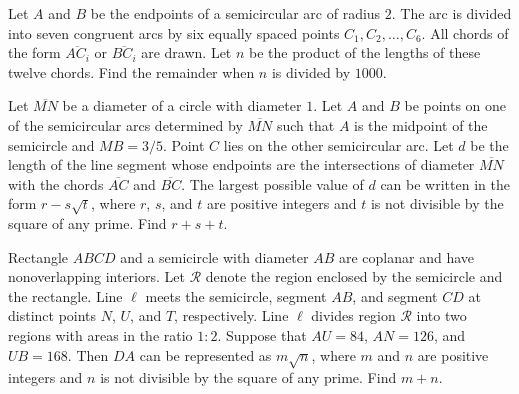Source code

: %	












\begin{question}[name={2009 AIME II, \href{https://artofproblemsolving.com/community/c4p1455385}{Problem 13}}]
	Let $ A$ and $ B$ be the endpoints of a semicircular arc of radius $ 2$. The arc is divided into seven congruent arcs by six equally spaced points $ C_1,C_2,\ldots,C_6$. All chords of the form $ \overline{AC_i}$ or $ \overline{BC_i}$ are drawn. Let $ n$ be the product of the lengths of these twelve chords. Find the remainder when $ n$ is divided by $1000$.
\end{question}


%	














\begin{question}[name={2009 AIME II, \href{https://artofproblemsolving.com/community/c4p1455383}{Problem 15}}]
	Let $ \overline{MN}$ be a diameter of a circle with diameter $ 1$. Let $ A$ and $ B$ be points on one of the semicircular arcs determined by $ \overline{MN}$ such that $ A$ is the midpoint of the semicircle and $ MB=3/5$. Point $ C$ lies on the other semicircular arc. Let $ d$ be the length of the line segment whose endpoints are the intersections of diameter $ \overline{MN}$ with the chords $ \overline{AC}$ and $ \overline{BC}$. The largest possible value of $ d$ can be written in the form $ r-s\sqrt{t}$, where $ r$, $ s$, and $ t$ are positive integers and $ t$ is not divisible by the square of any prime. Find $r+s+t$.
\end{question}








\begin{question}[name={2010 AIME I, \href{https://artofproblemsolving.com/community/c4p1813791}{Problem 13}}]
	Rectangle $ ABCD$ and a semicircle with diameter $ AB$ are coplanar and have nonoverlapping interiors. Let $ \mathcal{R}$ denote the region enclosed by the semicircle and the rectangle. Line $ \ell$ meets the semicircle, segment $ AB$, and segment $ CD$ at distinct points $ N$, $ U$, and $ T$, respectively. Line $ \ell$ divides region $ \mathcal{R}$ into two regions with areas in the ratio $ 1: 2$. Suppose that $ AU = 84$, $ AN = 126$, and $ UB = 168$. Then $ DA$ can be represented as $ m\sqrt {n}$, where $ m$ and $ n$ are positive integers and $ n$ is not divisible by the square of any prime. Find $m + n$.
\end{question}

== What you need to do ==
Go through the records and gather the lines that hold "artofproblemsolving".

== Solution ==
\begin{question}[name={2009 AIME II, \href{https://artofproblemsolving.com/community/c4p1455385}{Problem 13}}]
\begin{question}[name={2009 AIME II, \href{https://artofproblemsolving.com/community/c4p1455383}{Problem 15}}]
\begin{question}[name={2010 AIME I, \href{https://artofproblemsolving.com/community/c4p1813791}{Problem 13}}]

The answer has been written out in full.